28

13 1 2
                                    

Günler bomboş ve yapa yalnız geçerken sadece müzik dinledim ağlamak bile bir şey ifade etmiyordu artık.
İdile nasıl hissettiğini sormak bana düşüncesizlik gibi geliyordu ya da kafa dağıtmak için bir şeyler yapma düşüncesinin bencilliği beni daha da dibe sokuyordu.
Odamdan çıkıp evin sessizliğini dinledim günlerdir Betülün odasında yatan İdilin yanına adımladım yanına gitsem bile ne dicem bilmiyordum.
Odanın kapısını yavaşça açıp içeri girdim uyanıktı ama yüzüme bakmıyordu yanına gidip arkasına uzandım bana sırtı dönük yatıyordu elimi sırtına koyduğumda ağlamaya başladığını vücudunun hareketinden anlamıştım sımsıkı sarıldım bana dönüp iyice koynuma sokuldu, ilk defa bu kadar çaresiz ve savunmasız görünüyordu.
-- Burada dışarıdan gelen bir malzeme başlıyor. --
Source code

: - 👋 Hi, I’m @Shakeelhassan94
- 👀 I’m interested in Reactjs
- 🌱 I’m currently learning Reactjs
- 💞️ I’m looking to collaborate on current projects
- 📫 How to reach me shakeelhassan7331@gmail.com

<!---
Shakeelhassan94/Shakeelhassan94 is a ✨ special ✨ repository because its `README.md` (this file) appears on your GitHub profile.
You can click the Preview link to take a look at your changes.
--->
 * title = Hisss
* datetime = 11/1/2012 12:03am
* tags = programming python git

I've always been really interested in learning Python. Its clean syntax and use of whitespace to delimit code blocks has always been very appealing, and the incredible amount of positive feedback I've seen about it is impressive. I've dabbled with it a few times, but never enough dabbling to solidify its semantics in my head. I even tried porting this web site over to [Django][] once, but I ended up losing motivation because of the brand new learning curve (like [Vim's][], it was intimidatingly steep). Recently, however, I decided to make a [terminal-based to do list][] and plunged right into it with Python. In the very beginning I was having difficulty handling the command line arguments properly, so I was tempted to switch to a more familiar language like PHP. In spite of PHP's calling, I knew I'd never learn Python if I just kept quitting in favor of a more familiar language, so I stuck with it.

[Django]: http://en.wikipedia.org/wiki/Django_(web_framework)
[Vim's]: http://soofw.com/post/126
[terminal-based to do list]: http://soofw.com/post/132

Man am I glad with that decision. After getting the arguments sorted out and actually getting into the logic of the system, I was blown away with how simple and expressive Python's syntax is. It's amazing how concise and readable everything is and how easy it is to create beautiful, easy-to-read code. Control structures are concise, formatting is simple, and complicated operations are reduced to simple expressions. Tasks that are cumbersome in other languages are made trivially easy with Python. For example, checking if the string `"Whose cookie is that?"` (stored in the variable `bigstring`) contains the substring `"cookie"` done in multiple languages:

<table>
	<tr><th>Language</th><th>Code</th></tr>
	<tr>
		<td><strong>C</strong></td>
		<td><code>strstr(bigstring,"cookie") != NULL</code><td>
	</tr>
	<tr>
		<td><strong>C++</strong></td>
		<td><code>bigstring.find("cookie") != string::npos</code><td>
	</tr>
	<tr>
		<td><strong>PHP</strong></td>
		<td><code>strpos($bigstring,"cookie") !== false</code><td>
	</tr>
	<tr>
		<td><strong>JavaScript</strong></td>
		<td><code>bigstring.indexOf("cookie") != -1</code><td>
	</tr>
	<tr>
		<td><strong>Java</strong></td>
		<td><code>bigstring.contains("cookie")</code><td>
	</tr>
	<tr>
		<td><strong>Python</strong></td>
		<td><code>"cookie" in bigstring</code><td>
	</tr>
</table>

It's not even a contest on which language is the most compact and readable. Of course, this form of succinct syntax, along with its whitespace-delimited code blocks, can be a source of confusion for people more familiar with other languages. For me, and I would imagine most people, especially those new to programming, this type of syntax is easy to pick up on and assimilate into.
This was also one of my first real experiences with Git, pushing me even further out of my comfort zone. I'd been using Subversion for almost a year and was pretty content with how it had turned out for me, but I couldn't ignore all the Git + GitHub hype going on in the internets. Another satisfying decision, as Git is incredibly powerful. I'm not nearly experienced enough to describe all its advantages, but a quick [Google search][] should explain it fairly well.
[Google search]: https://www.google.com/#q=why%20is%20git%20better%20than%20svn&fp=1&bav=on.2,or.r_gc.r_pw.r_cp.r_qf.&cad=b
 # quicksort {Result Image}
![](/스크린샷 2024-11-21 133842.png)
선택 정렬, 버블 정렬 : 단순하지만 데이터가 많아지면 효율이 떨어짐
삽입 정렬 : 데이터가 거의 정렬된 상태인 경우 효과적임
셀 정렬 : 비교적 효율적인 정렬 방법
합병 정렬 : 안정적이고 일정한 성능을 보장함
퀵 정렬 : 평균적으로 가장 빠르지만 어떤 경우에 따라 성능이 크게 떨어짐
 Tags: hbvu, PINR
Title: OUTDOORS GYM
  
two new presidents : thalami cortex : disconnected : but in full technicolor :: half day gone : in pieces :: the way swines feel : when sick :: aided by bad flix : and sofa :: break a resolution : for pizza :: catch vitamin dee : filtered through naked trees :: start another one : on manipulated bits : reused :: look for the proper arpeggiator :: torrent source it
"Onunla hayata tutunmuştum, o benim gün ışığımdı. Bir kez olsun ona olan hislerimi doğru düzgün hiç açıklayamadım mutluluğu beni o kadar rahatlatıyordu ki ne kadar canım yansada Kağanla olduğu için mutluydum çünkü onu o kadar çok seviyordu ki onun Kağanı sevişinde kendimi gördüm. Ben ondan başka aşk bilmiyorum bilmek istemiyorum, uyuyamıyorum Ashina uyuyamıyorum rüyalarım olmadan uyuyamıyorum mantıklı düşünemiyorum"

İyice sardım onu kendime bütün acısını içime toplamak istermişçesine hem sevdiği kadını hem ailesi olan kişiyi kaybetmişti.

"Bence artık bu işi bitirmeliyiz"

Ne demek istediğini anlamıştım ama üzüntüsüyle mantıksız karar vermesini istemiyordum.
"Bence acıyla karar vermeyelim bu işi garanti bir şekilde bitirelim bu artık benim şahsi meselem değil"

"Orospu çocuğunun göğüsünde delik açıcam. Beklediği plan yapmamız olucaktır zaten ansızın olması işimize gelir"

"Ben sadece aynı hataya tekrardan düşmek istemiyorum"

"Artık kaybedecek hiç bir şeyim yok, senin var mı ?Kendinden başka kaybedecek bir şeyin"

Sadece sessiz kalmakla yetiniyordum tek korkum başarısız olmaktı.
"Artık her şey son bulsun istiyorum. Bu işi kökünden çözelim"

Ortaya hiç kimseyi karıştırmadan tamamen kendi gücümüzle bir şeyler ayarlamaya yapmaya çalıştık, onca suikast planına ölmeyen adamın bu kadar basit ölmesini beklemek aptallıktı

"İdil üzgünüm ama bunlar yetersiz"

Sinirden etrafı dağıtmaya başladığında tekrardan kriz geçirmesinden korkarak onu sakinleştirmek adına yanına yaklaştığım gibi beni itti.
Elimden hiç bir şey gelmiyordu yapabileceğim hiç bir şey yoktu, her zaman yetersiz hissetmenin acısıyla yaşamak zoruma gidiyordu.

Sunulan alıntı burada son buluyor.